***** RECORDS FOR THE TASK
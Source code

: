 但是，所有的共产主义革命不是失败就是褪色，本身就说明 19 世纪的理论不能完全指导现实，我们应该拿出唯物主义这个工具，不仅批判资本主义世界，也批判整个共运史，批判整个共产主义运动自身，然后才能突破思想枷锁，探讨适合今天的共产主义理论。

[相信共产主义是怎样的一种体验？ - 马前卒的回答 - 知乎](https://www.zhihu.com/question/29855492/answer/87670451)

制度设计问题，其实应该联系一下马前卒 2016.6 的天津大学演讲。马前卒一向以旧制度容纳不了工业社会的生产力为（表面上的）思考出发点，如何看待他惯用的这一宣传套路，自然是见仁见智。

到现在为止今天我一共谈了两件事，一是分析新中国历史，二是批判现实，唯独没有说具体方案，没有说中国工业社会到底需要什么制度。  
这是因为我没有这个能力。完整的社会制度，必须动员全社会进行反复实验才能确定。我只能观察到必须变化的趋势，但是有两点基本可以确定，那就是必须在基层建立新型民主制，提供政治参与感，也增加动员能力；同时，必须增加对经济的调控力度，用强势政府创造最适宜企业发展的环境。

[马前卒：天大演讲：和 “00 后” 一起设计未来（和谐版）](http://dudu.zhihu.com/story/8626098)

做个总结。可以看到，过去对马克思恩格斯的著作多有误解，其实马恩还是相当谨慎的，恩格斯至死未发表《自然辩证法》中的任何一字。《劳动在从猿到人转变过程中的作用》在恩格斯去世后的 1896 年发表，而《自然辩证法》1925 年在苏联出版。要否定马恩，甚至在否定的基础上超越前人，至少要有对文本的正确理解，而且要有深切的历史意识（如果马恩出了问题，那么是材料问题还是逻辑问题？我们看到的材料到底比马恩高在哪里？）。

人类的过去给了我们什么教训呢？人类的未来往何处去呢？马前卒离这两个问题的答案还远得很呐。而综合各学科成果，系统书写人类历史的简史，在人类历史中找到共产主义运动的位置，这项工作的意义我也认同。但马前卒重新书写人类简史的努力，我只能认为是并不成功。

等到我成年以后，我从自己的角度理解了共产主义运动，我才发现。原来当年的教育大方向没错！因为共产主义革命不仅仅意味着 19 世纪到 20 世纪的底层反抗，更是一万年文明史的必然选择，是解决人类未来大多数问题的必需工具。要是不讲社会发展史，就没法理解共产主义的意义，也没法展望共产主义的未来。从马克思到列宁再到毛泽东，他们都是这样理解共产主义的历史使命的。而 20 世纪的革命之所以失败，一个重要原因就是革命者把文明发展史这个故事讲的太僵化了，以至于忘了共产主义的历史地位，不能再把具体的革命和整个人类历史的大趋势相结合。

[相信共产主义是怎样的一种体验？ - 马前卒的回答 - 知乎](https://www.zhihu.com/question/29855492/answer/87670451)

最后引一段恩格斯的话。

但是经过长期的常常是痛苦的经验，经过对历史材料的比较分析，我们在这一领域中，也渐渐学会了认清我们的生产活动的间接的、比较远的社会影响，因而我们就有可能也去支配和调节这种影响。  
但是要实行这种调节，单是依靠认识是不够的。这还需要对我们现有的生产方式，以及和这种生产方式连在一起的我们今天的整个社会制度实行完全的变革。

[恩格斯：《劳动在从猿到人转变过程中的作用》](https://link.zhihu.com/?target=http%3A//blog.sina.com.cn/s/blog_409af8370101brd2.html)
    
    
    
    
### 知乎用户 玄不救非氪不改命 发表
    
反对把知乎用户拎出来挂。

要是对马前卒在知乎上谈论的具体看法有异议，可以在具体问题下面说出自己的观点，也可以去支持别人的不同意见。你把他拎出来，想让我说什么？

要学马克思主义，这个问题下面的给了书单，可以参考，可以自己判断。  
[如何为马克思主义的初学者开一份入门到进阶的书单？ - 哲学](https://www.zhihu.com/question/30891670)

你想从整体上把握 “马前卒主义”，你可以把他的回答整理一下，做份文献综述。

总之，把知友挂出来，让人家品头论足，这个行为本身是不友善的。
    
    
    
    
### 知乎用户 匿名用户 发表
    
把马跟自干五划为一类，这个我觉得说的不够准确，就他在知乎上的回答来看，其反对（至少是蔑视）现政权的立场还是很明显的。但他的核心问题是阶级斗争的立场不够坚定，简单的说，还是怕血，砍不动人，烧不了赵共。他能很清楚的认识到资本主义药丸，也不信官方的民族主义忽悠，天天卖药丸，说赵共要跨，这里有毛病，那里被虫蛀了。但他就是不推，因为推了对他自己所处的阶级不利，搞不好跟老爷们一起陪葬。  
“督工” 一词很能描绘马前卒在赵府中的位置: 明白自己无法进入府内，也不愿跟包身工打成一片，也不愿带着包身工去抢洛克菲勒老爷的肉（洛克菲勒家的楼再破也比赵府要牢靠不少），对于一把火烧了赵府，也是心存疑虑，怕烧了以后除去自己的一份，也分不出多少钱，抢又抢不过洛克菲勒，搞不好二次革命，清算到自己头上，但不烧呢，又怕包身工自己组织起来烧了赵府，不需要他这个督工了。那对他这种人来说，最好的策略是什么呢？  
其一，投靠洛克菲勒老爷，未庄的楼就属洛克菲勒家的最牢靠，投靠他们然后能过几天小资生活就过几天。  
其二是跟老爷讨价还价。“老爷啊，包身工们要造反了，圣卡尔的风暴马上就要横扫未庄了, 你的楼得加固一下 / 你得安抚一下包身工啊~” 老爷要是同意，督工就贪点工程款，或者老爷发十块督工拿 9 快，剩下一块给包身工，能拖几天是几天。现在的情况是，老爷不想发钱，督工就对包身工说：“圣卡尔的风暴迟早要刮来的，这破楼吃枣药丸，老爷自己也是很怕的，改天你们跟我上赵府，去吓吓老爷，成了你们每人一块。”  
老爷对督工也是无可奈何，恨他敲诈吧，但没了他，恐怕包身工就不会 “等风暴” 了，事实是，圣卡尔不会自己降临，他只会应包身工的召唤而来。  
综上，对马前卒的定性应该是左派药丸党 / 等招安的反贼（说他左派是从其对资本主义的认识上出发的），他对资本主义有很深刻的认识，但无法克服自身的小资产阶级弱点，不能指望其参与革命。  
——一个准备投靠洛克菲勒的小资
**********
- **WHAT IS NEEDED**: Starting at the first line and ending at the last, restate the material word for word.

- **TASK ANSWER**:
Source code

: 但是，所有的共产主义革命不是失败就是褪色，本身就说明 19 世纪的理论不能完全指导现实，我们应该拿出唯物主义这个工具，不仅批判资本主义世界，也批判整个共运史，批判整个共产主义运动自身，然后才能突破思想枷锁，探讨适合今天的共产主义理论。

[相信共产主义是怎样的一种体验？ - 马前卒的回答 - 知乎](https://www.zhihu.com/question/29855492/answer/87670451)

制度设计问题，其实应该联系一下马前卒 2016.6 的天津大学演讲。马前卒一向以旧制度容纳不了工业社会的生产力为（表面上的）思考出发点，如何看待他惯用的这一宣传套路，自然是见仁见智。

到现在为止今天我一共谈了两件事，一是分析新中国历史，二是批判现实，唯独没有说具体方案，没有说中国工业社会到底需要什么制度。  
这是因为我没有这个能力。完整的社会制度，必须动员全社会进行反复实验才能确定。我只能观察到必须变化的趋势，但是有两点基本可以确定，那就是必须在基层建立新型民主制，提供政治参与感，也增加动员能力；同时，必须增加对经济的调控力度，用强势政府创造最适宜企业发展的环境。

[马前卒：天大演讲：和 “00 后” 一起设计未来（和谐版）](http://dudu.zhihu.com/story/8626098)

做个总结。可以看到，过去对马克思恩格斯的著作多有误解，其实马恩还是相当谨慎的，恩格斯至死未发表《自然辩证法》中的任何一字。《劳动在从猿到人转变过程中的作用》在恩格斯去世后的 1896 年发表，而《自然辩证法》1925 年在苏联出版。要否定马恩，甚至在否定的基础上超越前人，至少要有对文本的正确理解，而且要有深切的历史意识（如果马恩出了问题，那么是材料问题还是逻辑问题？我们看到的材料到底比马恩高在哪里？）。

人类的过去给了我们什么教训呢？人类的未来往何处去呢？马前卒离这两个问题的答案还远得很呐。而综合各学科成果，系统书写人类历史的简史，在人类历史中找到共产主义运动的位置，这项工作的意义我也认同。但马前卒重新书写人类简史的努力，我只能认为是并不成功。

等到我成年以后，我从自己的角度理解了共产主义运动，我才发现。原来当年的教育大方向没错！因为共产主义革命不仅仅意味着 19 世纪到 20 世纪的底层反抗，更是一万年文明史的必然选择，是解决人类未来大多数问题的必需工具。要是不讲社会发展史，就没法理解共产主义的意义，也没法展望共产主义的未来。从马克思到列宁再到毛泽东，他们都是这样理解共产主义的历史使命的。而 20 世纪的革命之所以失败，一个重要原因就是革命者把文明发展史这个故事讲的太僵化了，以至于忘了共产主义的历史地位，不能再把具体的革命和整个人类历史的大趋势相结合。

[相信共产主义是怎样的一种体验？ - 马前卒的回答 - 知乎](https://www.zhihu.com/question/29855492/answer/87670451)

最后引一段恩格斯的话。

但是经过长期的常常是痛苦的经验，经过对历史材料的比较分析，我们在这一领域中，也渐渐学会了认清我们的生产活动的间接的、比较远的社会影响，因而我们就有可能也去支配和调节这种影响。  
但是要实行这种调节，单是依靠认识是不够的。这还需要对我们现有的生产方式，以及和这种生产方式连在一起的我们今天的整个社会制度实行完全的变革。

[恩格斯：《劳动在从猿到人转变过程中的作用》](https://link.zhihu.com/?target=http%3A//blog.sina.com.cn/s/blog_409af8370101brd2.html)
    
    
    
    
### 知乎用户 玄不救非氪不改命 发表
    
反对把知乎用户拎出来挂。

要是对马前卒在知乎上谈论的具体看法有异议，可以在具体问题下面说出自己的观点，也可以去支持别人的不同意见。你把他拎出来，想让我说什么？

要学马克思主义，这个问题下面的给了书单，可以参考，可以自己判断。  
[如何为马克思主义的初学者开一份入门到进阶的书单？ - 哲学](https://www.zhihu.com/question/30891670)

你想从整体上把握 “马前卒主义”，你可以把他的回答整理一下，做份文献综述。

总之，把知友挂出来，让人家品头论足，这个行为本身是不友善的。
    
    
    
    
### 知乎用户 匿名用户 发表
    
把马跟自干五划为一类，这个我觉得说的不够准确，就他在知乎上的回答来看，其反对（至少是蔑视）现政权的立场还是很明显的。但他的核心问题是阶级斗争的立场不够坚定，简单的说，还是怕血，砍不动人，烧不了赵共。他能很清楚的认识到资本主义药丸，也不信官方的民族主义忽悠，天天卖药丸，说赵共要跨，这里有毛病，那里被虫蛀了。但他就是不推，因为推了对他自己所处的阶级不利，搞不好跟老爷们一起陪葬。  
“督工” 一词很能描绘马前卒在赵府中的位置: 明白自己无法进入府内，也不愿跟包身工打成一片，也不愿带着包身工去抢洛克菲勒老爷的肉（洛克菲勒家的楼再破也比赵府要牢靠不少），对于一把火烧了赵府，也是心存疑虑，怕烧了以后除去自己的一份，也分不出多少钱，抢又抢不过洛克菲勒，搞不好二次革命，清算到自己头上，但不烧呢，又怕包身工自己组织起来烧了赵府，不需要他这个督工了。那对他这种人来说，最好的策略是什么呢？  
其一，投靠洛克菲勒老爷，未庄的楼就属洛克菲勒家的最牢靠，投靠他们然后能过几天小资生活就过几天。  
其二是跟老爷讨价还价。“老爷啊，包身工们要造反了，圣卡尔的风暴马上就要横扫未庄了, 你的楼得加固一下 / 你得安抚一下包身工啊~” 老爷要是同意，督工就贪点工程款，或者老爷发十块督工拿 9 快，剩下一块给包身工，能拖几天是几天。现在的情况是，老爷不想发钱，督工就对包身工说：“圣卡尔的风暴迟早要刮来的，这破楼吃枣药丸，老爷自己也是很怕的，改天你们跟我上赵府，去吓吓老爷，成了你们每人一块。”  
老爷对督工也是无可奈何，恨他敲诈吧，但没了他，恐怕包身工就不会 “等风暴” 了，事实是，圣卡尔不会自己降临，他只会应包身工的召唤而来。  
综上，对马前卒的定性应该是左派药丸党 / 等招安的反贼（说他左派是从其对资本主义的认识上出发的），他对资本主义有很深刻的认识，但无法克服自身的小资产阶级弱点，不能指望其参与革命。  
——一个准备投靠洛克菲勒的小资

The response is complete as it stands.